The Cuyahoga County Progressive Caucus (CCPC) is a progressive political organization in the Greater Cleveland area, headquartered in Lakewood, Ohio.

== Activities ==

=== Founding and early activism ===
In July 2016, around the time of the Republican National Convention in Cleveland, a group of supporters of Senator Bernie Sanders' unsuccessful 2016 presidential campaign founded the Cuyahoga County Progressive Caucus on Cleveland's west side. According to CCPC co-founder and political director Steve Holecko, "When we realized Bernie would fall short, we decided to stay together. Cuyahoga County didn't have an organization with the word 'progressive' in it, so we formed the Cuyahoga County Progressive Caucus."

In the months after its founding, the group participated in the local protest to raise minimum wage, recruited candidates to run for Cleveland City Council, and worked with Nina Turner to develop a "common civic agenda". Turner later became president of Our Revolution, a national political group started by Sanders to elect progressive candidates.
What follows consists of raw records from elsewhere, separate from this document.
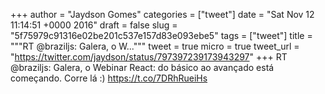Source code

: 
+++
author = "Jaydson Gomes"
categories = ["tweet"]
date = "Sat Nov 12 11:14:51 +0000 2016"
draft = false
slug = "5f75979c91316e02be201c537e157d83e093ebe5"
tags = ["tweet"]
title = """RT @braziljs: Galera, o W..."""
tweet = true
micro = true
tweet_url = "https://twitter.com/jaydson/status/797397239173943297"
+++
RT @braziljs: Galera, o Webinar React: do básico ao avançado está começando. Corre lá :)
https://t.co/7DRhRueiHs
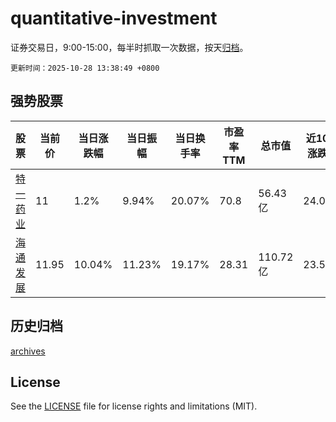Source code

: # quantitative-investment

证券交易日，9:00-15:00，每半时抓取一次数据，按天[归档](archives)。

`更新时间：2025-10-28 13:38:49 +0800`

## 强势股票

|股票|当前价|当日涨跌幅|当日振幅|当日换手率|市盈率TTM|总市值|近10日涨跌幅|
|----|----|----|----|----|----|----|----|
|[特一药业](https://xueqiu.com/S/SZ002728)|11|1.2%|9.94%|20.07%|70.8|56.43亿|24.01%|
|[海通发展](https://xueqiu.com/S/SH603162)|11.95|10.04%|11.23%|19.17%|28.31|110.72亿|23.58%|

## 历史归档

[archives](archives)

## License

See the [LICENSE](LICENSE) file for license rights and limitations (MIT).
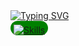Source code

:<a href="https://git.io/typing-svg" style="display:block;">
  <img src="https://readme-typing-svg.demolab.com?font=%24+whoami&weight=700&size=25&duration=2000&pause=300&color=39d353&width=435&lines=%24+print(username, details);Awais_Zahid MERN Engineer" alt="Typing SVG" />
</a>

<div style="background:green; padding:6px 5px 0px 5px; border-radius:15px; display:block; width:max-content;">
  <a href="https://skillicons.dev">
    <img src="https://skillicons.dev/icons?i=vim,js,py,html,css,nodejs,react,express,jest,bootstrap,electron,github,git,mongodb,mysql,postgres,bootstrap,docker,ts,jquery,graphql,redux,linux,bash,vscode,notion" alt="Skills" />
  </a>
</div>
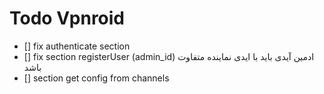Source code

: # Todo Vpnroid

- [] fix authenticate section
- [] fix section registerUser (admin_id) ادمین آیدی باید با ایدی نماینده متفاوت باشد
- [] section get config from channels
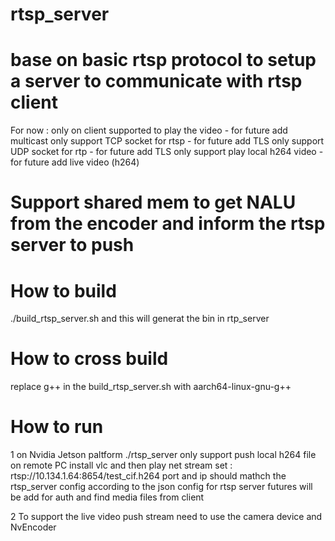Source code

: # rtsp_server

# base on basic rtsp protocol to setup a server to communicate with rtsp client
  For now : 
	only on client supported to play the video - for future add multicast 
	only support TCP socket for rtsp   - for future add TLS 
	only support UDP socket for rtp    - for future add TLS
	only support play local h264 video - for future add live video (h264)
  
# Support shared mem to get NALU from the encoder and inform the rtsp server to push
  
# How to build
  ./build_rtsp_server.sh and this will generat the bin in rtp_server

# How to cross build
  replace g++ in the build_rtsp_server.sh with aarch64-linux-gnu-g++

# How to run 
  1 on Nvidia Jetson paltform ./rtsp_server only support push local h264 file 
  on remote PC install vlc and then play net stream set : rtsp://10.134.1.64:8654/test_cif.h264
  port and ip should mathch the rtsp_server config according to the json config
  for rtsp server futures will be add for auth and find media files from client
  
  2 To support the live video push stream need to use the camera device and NvEncoder 

  
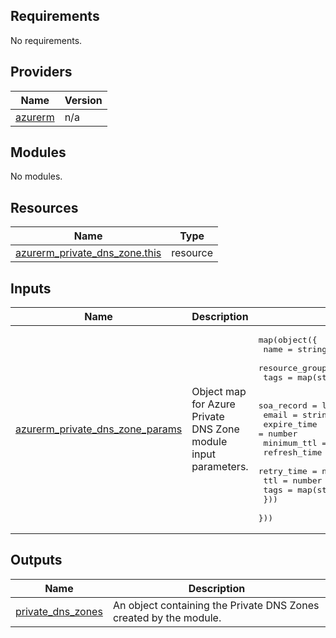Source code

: <!-- BEGIN_TF_DOCS -->
<!-- markdown-table-prettify-ignore-start -->
## Requirements

No requirements.

## Providers

| Name | Version |
|------|---------|
| <a name="provider_azurerm"></a> [azurerm](#provider\_azurerm) | n/a |

## Modules

No modules.

## Resources

| Name | Type |
|------|------|
| [azurerm_private_dns_zone.this](https://registry.terraform.io/providers/hashicorp/azurerm/latest/docs/resources/private_dns_zone) | resource |

## Inputs

| Name | Description | Type | Default | Required |
|------|-------------|------|---------|:--------:|
| <a name="input_azurerm_private_dns_zone_params"></a> [azurerm\_private\_dns\_zone\_params](#input\_azurerm\_private\_dns\_zone\_params) | Object map for Azure Private DNS Zone module input parameters. | <pre>map(object({<br>    name                = string # required<br>    resource_group_name = string # required<br>    tags                = map(string)<br><br>    soa_record = list(object({<br>      email        = string # required<br>      expire_time  = number<br>      minimum_ttl  = number<br>      refresh_time = number<br>      retry_time   = number<br>      ttl          = number<br>      tags         = map(string)<br>    }))<br>  }))</pre> | n/a | yes |

## Outputs

| Name | Description |
|------|-------------|
| <a name="output_private_dns_zones"></a> [private\_dns\_zones](#output\_private\_dns\_zones) | An object containing the Private DNS Zones created by the module. |
<!-- markdown-table-prettify-ignore-end -->

<!-- END_TF_DOCS -->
The CCPC is Our Revolution's local Cleveland affiliate.

In June 2017, the CCPC organized a protest outside a fundraiser for Cleveland Mayor Frank G. Jackson's reelection at insurance executive Umberto Federi's Gates Mills home. The event, nicknamed Frank's Cat Festival, protested corporate contributions in local politics.

By its one-year anniversary, in July 2017, the organization had grown to approximately 2,600 members.

=== Opposition to the Q deal ===
In February 2017, the group announced its opposition to plans to use tax money to renovate Quicken Loans Arena (the Q), home of the Cleveland Cavaliers. The proposed renovation—which included plans to add a new glass front, additional gathering places, and food areas—was estimated to cost $282 million over 17 years, with taxes from Cleveland and Cuyahoga County paying for $160 million of that. The CCPC opposed use of any tax dollars to renovate the Q, contrasting with some other groups against the plan.

== Positions and endorsements ==
In the 2017 Cleveland mayoral election, CCPC members voted to endorse City Councilman Jeff Johnson. They also endorsed candidates for Cleveland City Council in seven of Cleveland's 17 wards, none of them incumbents. Tristan Rader, a co-founder of CCPC and its operations director, was elected to Lakewood City Councial at-large. Cleveland Magazine called Rader "the first new candidate to emerge from a lefty resurgence bringing a lively brand of Democratic politics to Northeast Ohio and embodied by the Cuyahoga County Progressive Caucus." In 2018, co-founder Steve Holecko sought the Democratic nomination for the Ohio House of Representatives' 14th District, but lost to Bride Rose Sweeney in the primary.